* [WHAT TO DO]
Transcribe the records that follow in their entirety, omitting any pictures.

* [GIVEN ENTRIES]
--- START ---

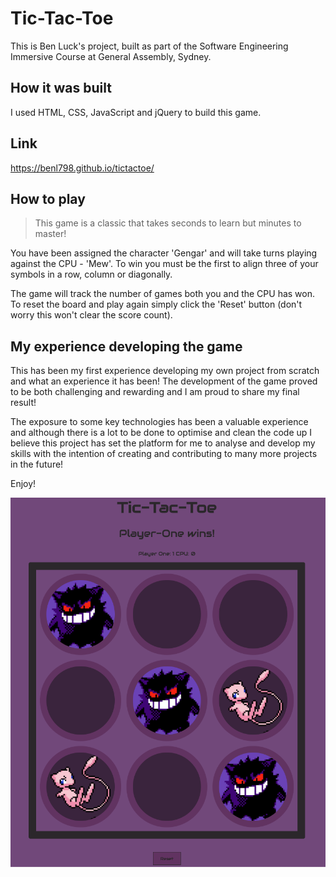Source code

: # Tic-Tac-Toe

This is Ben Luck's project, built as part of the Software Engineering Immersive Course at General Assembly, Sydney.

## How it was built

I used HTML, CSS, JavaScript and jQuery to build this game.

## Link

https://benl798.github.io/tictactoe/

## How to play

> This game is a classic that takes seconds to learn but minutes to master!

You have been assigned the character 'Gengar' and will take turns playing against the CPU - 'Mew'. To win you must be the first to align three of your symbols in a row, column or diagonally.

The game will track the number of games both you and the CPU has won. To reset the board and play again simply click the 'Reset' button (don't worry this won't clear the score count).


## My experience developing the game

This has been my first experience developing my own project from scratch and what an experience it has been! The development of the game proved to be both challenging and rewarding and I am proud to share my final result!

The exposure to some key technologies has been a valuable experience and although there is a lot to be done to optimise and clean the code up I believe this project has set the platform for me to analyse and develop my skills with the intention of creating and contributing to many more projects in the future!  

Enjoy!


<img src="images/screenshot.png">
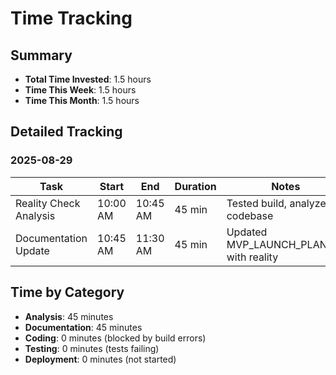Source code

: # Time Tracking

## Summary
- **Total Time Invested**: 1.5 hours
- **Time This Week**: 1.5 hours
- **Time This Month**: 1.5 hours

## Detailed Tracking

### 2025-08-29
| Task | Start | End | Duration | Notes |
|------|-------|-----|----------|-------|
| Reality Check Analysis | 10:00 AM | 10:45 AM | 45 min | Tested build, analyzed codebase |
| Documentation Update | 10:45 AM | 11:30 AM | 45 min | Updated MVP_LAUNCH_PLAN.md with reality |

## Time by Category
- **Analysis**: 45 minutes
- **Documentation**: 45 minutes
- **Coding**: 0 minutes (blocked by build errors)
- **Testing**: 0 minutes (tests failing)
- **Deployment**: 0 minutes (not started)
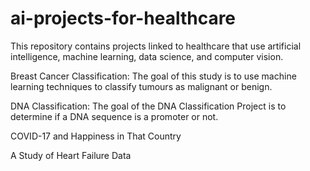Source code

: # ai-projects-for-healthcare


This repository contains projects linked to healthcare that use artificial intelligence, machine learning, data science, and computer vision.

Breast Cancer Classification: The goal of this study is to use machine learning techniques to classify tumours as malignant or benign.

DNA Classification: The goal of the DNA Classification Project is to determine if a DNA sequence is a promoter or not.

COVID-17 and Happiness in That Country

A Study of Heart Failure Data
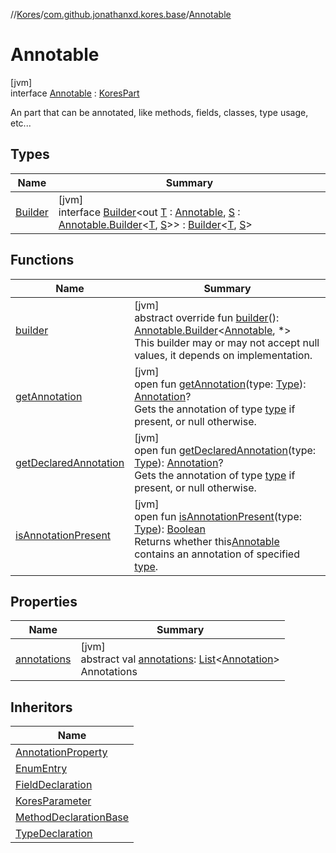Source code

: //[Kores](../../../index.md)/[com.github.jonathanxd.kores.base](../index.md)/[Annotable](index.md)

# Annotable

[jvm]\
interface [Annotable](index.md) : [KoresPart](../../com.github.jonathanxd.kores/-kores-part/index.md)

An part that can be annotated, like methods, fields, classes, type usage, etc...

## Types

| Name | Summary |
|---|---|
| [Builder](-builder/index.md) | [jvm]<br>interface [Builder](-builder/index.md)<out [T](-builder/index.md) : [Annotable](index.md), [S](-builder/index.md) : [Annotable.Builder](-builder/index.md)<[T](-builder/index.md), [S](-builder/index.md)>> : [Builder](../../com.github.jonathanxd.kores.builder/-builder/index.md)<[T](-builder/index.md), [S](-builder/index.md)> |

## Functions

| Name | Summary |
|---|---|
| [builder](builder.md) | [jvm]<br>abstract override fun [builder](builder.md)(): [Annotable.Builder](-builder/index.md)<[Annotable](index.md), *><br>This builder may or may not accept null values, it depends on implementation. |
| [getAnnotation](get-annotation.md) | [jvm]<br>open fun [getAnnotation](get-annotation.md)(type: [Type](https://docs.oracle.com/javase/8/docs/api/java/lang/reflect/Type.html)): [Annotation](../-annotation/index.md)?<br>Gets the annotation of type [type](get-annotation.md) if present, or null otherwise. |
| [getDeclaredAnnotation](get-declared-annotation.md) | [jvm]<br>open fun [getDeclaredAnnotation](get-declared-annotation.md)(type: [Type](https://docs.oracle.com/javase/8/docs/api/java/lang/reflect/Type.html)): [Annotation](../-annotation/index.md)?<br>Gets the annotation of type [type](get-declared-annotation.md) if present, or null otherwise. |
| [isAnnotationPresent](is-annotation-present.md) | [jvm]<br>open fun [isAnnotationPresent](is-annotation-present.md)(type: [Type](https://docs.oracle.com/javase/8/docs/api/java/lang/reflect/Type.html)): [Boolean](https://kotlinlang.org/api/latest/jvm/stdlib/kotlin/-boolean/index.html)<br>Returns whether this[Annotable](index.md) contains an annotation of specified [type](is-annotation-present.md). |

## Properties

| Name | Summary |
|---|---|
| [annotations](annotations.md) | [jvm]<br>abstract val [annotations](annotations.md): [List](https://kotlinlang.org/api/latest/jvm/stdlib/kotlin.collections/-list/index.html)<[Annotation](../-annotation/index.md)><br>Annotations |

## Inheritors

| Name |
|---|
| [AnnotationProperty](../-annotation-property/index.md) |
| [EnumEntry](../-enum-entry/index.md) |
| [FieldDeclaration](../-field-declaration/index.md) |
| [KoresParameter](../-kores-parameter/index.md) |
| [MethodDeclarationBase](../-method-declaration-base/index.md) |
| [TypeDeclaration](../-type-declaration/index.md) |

--- END ---

* [EXERCISE OUTPUT]
Source code

: # Tic-Tac-Toe

This is Ben Luck's project, built as part of the Software Engineering Immersive Course at General Assembly, Sydney.

## How it was built

I used HTML, CSS, JavaScript and jQuery to build this game.

## Link

https://benl798.github.io/tictactoe/

## How to play

> This game is a classic that takes seconds to learn but minutes to master!

You have been assigned the character 'Gengar' and will take turns playing against the CPU - 'Mew'. To win you must be the first to align three of your symbols in a row, column or diagonally.

The game will track the number of games both you and the CPU has won. To reset the board and play again simply click the 'Reset' button (don't worry this won't clear the score count).


## My experience developing the game

This has been my first experience developing my own project from scratch and what an experience it has been! The development of the game proved to be both challenging and rewarding and I am proud to share my final result!

The exposure to some key technologies has been a valuable experience and although there is a lot to be done to optimise and clean the code up I believe this project has set the platform for me to analyse and develop my skills with the intention of creating and contributing to many more projects in the future!  

Enjoy!


<img src="images/screenshot.png">
Source code

: # Time Tracking

## Summary
- **Total Time Invested**: 1.5 hours
- **Time This Week**: 1.5 hours
- **Time This Month**: 1.5 hours

## Detailed Tracking

### 2025-08-29
| Task | Start | End | Duration | Notes |
|------|-------|-----|----------|-------|
| Reality Check Analysis | 10:00 AM | 10:45 AM | 45 min | Tested build, analyzed codebase |
| Documentation Update | 10:45 AM | 11:30 AM | 45 min | Updated MVP_LAUNCH_PLAN.md with reality |

## Time by Category
- **Analysis**: 45 minutes
- **Documentation**: 45 minutes
- **Coding**: 0 minutes (blocked by build errors)
- **Testing**: 0 minutes (tests failing)
- **Deployment**: 0 minutes (not started)
Source code

: # ai-projects-for-healthcare


This repository contains projects linked to healthcare that use artificial intelligence, machine learning, data science, and computer vision.

Breast Cancer Classification: The goal of this study is to use machine learning techniques to classify tumours as malignant or benign.

DNA Classification: The goal of the DNA Classification Project is to determine if a DNA sequence is a promoter or not.

COVID-17 and Happiness in That Country

A Study of Heart Failure Data
Source code

: //[Kores](../../../index.md)/[com.github.jonathanxd.kores.base](../index.md)/[Annotable](index.md)

# Annotable

[jvm]\
interface [Annotable](index.md) : [KoresPart](../../com.github.jonathanxd.kores/-kores-part/index.md)

An part that can be annotated, like methods, fields, classes, type usage, etc...

## Types

| Name | Summary |
|---|---|
| [Builder](-builder/index.md) | [jvm]<br>interface [Builder](-builder/index.md)<out [T](-builder/index.md) : [Annotable](index.md), [S](-builder/index.md) : [Annotable.Builder](-builder/index.md)<[T](-builder/index.md), [S](-builder/index.md)>> : [Builder](../../com.github.jonathanxd.kores.builder/-builder/index.md)<[T](-builder/index.md), [S](-builder/index.md)> |

## Functions

| Name | Summary |
|---|---|
| [builder](builder.md) | [jvm]<br>abstract override fun [builder](builder.md)(): [Annotable.Builder](-builder/index.md)<[Annotable](index.md), *><br>This builder may or may not accept null values, it depends on implementation. |
| [getAnnotation](get-annotation.md) | [jvm]<br>open fun [getAnnotation](get-annotation.md)(type: [Type](https://docs.oracle.com/javase/8/docs/api/java/lang/reflect/Type.html)): [Annotation](../-annotation/index.md)?<br>Gets the annotation of type [type](get-annotation.md) if present, or null otherwise. |
| [getDeclaredAnnotation](get-declared-annotation.md) | [jvm]<br>open fun [getDeclaredAnnotation](get-declared-annotation.md)(type: [Type](https://docs.oracle.com/javase/8/docs/api/java/lang/reflect/Type.html)): [Annotation](../-annotation/index.md)?<br>Gets the annotation of type [type](get-declared-annotation.md) if present, or null otherwise. |
| [isAnnotationPresent](is-annotation-present.md) | [jvm]<br>open fun [isAnnotationPresent](is-annotation-present.md)(type: [Type](https://docs.oracle.com/javase/8/docs/api/java/lang/reflect/Type.html)): [Boolean](https://kotlinlang.org/api/latest/jvm/stdlib/kotlin/-boolean/index.html)<br>Returns whether this[Annotable](index.md) contains an annotation of specified [type](is-annotation-present.md). |

## Properties

| Name | Summary |
|---|---|
| [annotations](annotations.md) | [jvm]<br>abstract val [annotations](annotations.md): [List](https://kotlinlang.org/api/latest/jvm/stdlib/kotlin.collections/-list/index.html)<[Annotation](../-annotation/index.md)><br>Annotations |

## Inheritors

| Name |
|---|
| [AnnotationProperty](../-annotation-property/index.md) |
| [EnumEntry](../-enum-entry/index.md) |
| [FieldDeclaration](../-field-declaration/index.md) |
| [KoresParameter](../-kores-parameter/index.md) |
| [MethodDeclarationBase](../-method-declaration-base/index.md) |
| [TypeDeclaration](../-type-declaration/index.md) |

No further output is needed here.